The most commonly used treatment is imidocarb dipropionate, 6.6 mg/kg IM or SC once, repeated in seven to 14 days. Pretreatment with atropine (0.04 mg/kg IM or SC 30 minutes prior to imidocarb) is recommended to decrease cholinergic side effects. Supportive care with a blood transfusion or Oxyglobin® (10-30 ml/kg IV) may be needed in severely anemic dogs.

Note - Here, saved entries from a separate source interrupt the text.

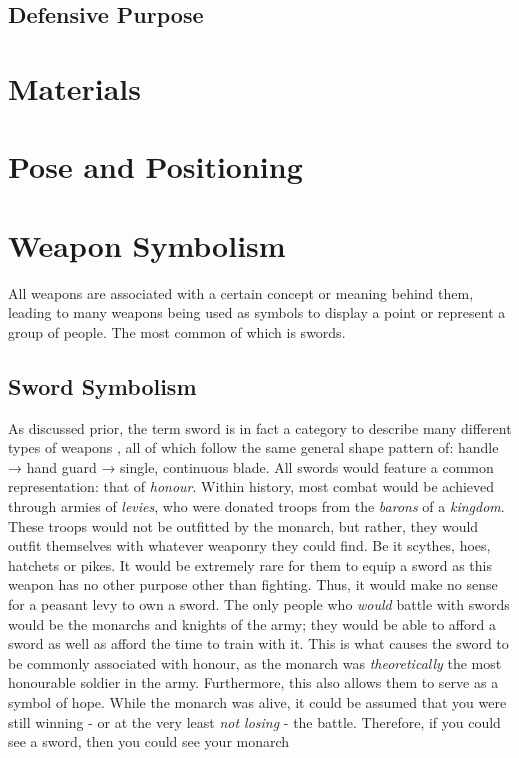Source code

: \documentclass{article}
\begin{document}
\subsection{Defensive Purpose}

\pagebreak

\section{Materials}

\pagebreak
\section{Pose and Positioning}



\pagebreak

\section{Weapon Symbolism}
All weapons are associated with a certain concept or meaning behind them, leading to many weapons being used as symbols to display a point or represent a group of people. The most common of which is swords.
\subsection{Sword Symbolism} \label{swordSymbol}
As discussed prior, the term sword is in fact a category to describe many different types of weapons \parencite{furat1998brief}, all of which follow the same general shape pattern of: handle → hand guard → single, continuous blade.
All swords would feature a common representation: that of \emph{honour}. Within history, most combat would be achieved through armies of \emph{levies}, who were donated troops from the \emph{barons} of a \emph{kingdom}. These troops would not be outfitted by the monarch, but rather, they would outfit themselves with whatever weaponry they could find. Be it scythes, hoes, hatchets or pikes. It would be extremely rare for them to equip a sword as this weapon has no other purpose other than fighting. Thus, it would make no sense for a peasant levy to own a sword. The only people who \emph{would} battle with swords would be the monarchs and knights of the army; they would be able to afford a sword as well as afford the time to train with it. This is what causes the sword to be commonly associated with honour, as the monarch was \textit{theoretically} the most honourable soldier in the army. Furthermore, this also allows them to serve as a symbol of hope. While the monarch was alive, it could be assumed that you were still winning - or at the very least \emph{not losing} - the battle. Therefore, if you could see a sword, then you could see your monarch
\end{document}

Dogs that are febrile and dehydrated may require intravenous fluid support. Treatment with imidocarb usually does not eliminate the parasite, but most dogs show marked clinical improvement. Recently, a new treatment has shown promise in eliminating the organism, but it is very expensive. Dogs treated with atovaquone (13.4 mg/kg PO q 8 h with a fatty meal) and azithromycin (10 mg/kg PO q 24 h) for 10 days became negative on PCR testing 60 to 90 days post-treatment. If anemia and thrombocytopenia do not improve with anti-protozoal treatment, immunosuppressive therapy with prednisone (1 mg/kg q 12 h) may be needed and tapered off gradually until anemia resolves.

The babesia microti-like organism in Spain has been associated with azotemia and protein-losing nephropathy. The cause of renal pathology is thought to be secondary to immunoproliferative glomerulonephritis, but more research is needed to better elucidate the renal lesions.